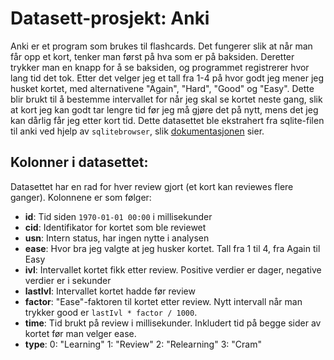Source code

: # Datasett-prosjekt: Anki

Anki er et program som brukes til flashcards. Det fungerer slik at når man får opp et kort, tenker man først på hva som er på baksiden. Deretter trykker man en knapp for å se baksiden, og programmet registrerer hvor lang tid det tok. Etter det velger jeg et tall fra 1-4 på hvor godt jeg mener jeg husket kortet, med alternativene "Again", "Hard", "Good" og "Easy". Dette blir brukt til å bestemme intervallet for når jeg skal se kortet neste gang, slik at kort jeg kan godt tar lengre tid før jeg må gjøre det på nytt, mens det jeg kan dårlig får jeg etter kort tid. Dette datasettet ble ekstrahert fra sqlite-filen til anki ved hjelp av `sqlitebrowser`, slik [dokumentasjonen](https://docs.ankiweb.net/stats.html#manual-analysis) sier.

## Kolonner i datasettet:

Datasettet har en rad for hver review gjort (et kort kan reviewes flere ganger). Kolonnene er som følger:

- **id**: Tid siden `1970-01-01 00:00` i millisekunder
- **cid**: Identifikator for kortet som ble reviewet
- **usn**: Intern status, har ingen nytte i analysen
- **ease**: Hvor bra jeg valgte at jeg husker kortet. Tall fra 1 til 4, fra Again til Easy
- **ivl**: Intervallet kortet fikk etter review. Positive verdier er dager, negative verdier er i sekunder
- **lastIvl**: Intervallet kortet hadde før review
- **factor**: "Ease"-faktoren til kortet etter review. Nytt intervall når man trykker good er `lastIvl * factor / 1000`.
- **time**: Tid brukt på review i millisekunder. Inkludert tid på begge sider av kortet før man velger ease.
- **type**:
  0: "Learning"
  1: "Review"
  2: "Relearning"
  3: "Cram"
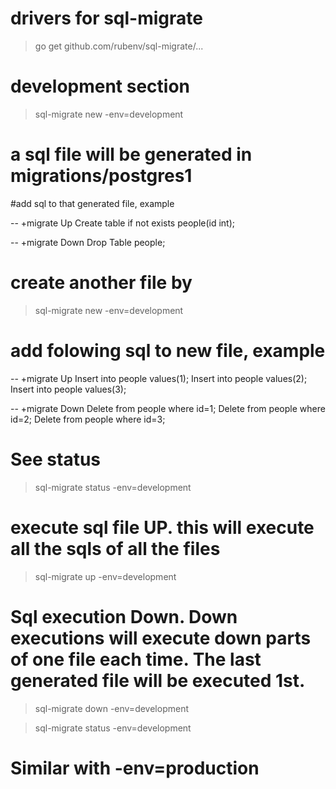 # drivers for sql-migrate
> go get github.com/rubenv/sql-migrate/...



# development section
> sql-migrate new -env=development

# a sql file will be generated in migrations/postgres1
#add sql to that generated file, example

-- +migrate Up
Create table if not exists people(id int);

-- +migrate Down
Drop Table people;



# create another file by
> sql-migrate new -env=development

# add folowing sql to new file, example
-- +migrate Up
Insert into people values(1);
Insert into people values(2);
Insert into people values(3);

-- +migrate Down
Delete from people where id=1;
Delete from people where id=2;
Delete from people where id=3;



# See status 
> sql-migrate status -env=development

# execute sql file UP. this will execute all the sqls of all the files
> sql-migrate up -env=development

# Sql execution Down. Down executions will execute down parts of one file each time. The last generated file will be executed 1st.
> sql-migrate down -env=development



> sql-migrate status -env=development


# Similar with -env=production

● ● ●

◆ WHAT THE TASK REQUIRES: The answer must be an exact copy of the records above, with the pictures left out.

◆ SOLUTION:
Source code

: # Datasett-prosjekt: Anki

Anki er et program som brukes til flashcards. Det fungerer slik at når man får opp et kort, tenker man først på hva som er på baksiden. Deretter trykker man en knapp for å se baksiden, og programmet registrerer hvor lang tid det tok. Etter det velger jeg et tall fra 1-4 på hvor godt jeg mener jeg husket kortet, med alternativene "Again", "Hard", "Good" og "Easy". Dette blir brukt til å bestemme intervallet for når jeg skal se kortet neste gang, slik at kort jeg kan godt tar lengre tid før jeg må gjøre det på nytt, mens det jeg kan dårlig får jeg etter kort tid. Dette datasettet ble ekstrahert fra sqlite-filen til anki ved hjelp av `sqlitebrowser`, slik [dokumentasjonen](https://docs.ankiweb.net/stats.html#manual-analysis) sier.

## Kolonner i datasettet:

Datasettet har en rad for hver review gjort (et kort kan reviewes flere ganger). Kolonnene er som følger:

- **id**: Tid siden `1970-01-01 00:00` i millisekunder
- **cid**: Identifikator for kortet som ble reviewet
- **usn**: Intern status, har ingen nytte i analysen
- **ease**: Hvor bra jeg valgte at jeg husker kortet. Tall fra 1 til 4, fra Again til Easy
- **ivl**: Intervallet kortet fikk etter review. Positive verdier er dager, negative verdier er i sekunder
- **lastIvl**: Intervallet kortet hadde før review
- **factor**: "Ease"-faktoren til kortet etter review. Nytt intervall når man trykker good er `lastIvl * factor / 1000`.
- **time**: Tid brukt på review i millisekunder. Inkludert tid på begge sider av kortet før man velger ease.
- **type**:
  0: "Learning"
  1: "Review"
  2: "Relearning"
  3: "Cram"
 # drivers for sql-migrate
> go get github.com/rubenv/sql-migrate/...



# development section
> sql-migrate new -env=development

# a sql file will be generated in migrations/postgres1
#add sql to that generated file, example

-- +migrate Up
Create table if not exists people(id int);

-- +migrate Down
Drop Table people;



# create another file by
> sql-migrate new -env=development

# add folowing sql to new file, example
-- +migrate Up
Insert into people values(1);
Insert into people values(2);
Insert into people values(3);

-- +migrate Down
Delete from people where id=1;
Delete from people where id=2;
Delete from people where id=3;



# See status 
> sql-migrate status -env=development

# execute sql file UP. this will execute all the sqls of all the files
> sql-migrate up -env=development

# Sql execution Down. Down executions will execute down parts of one file each time. The last generated file will be executed 1st.
> sql-migrate down -env=development



> sql-migrate status -env=development


# Similar with -env=production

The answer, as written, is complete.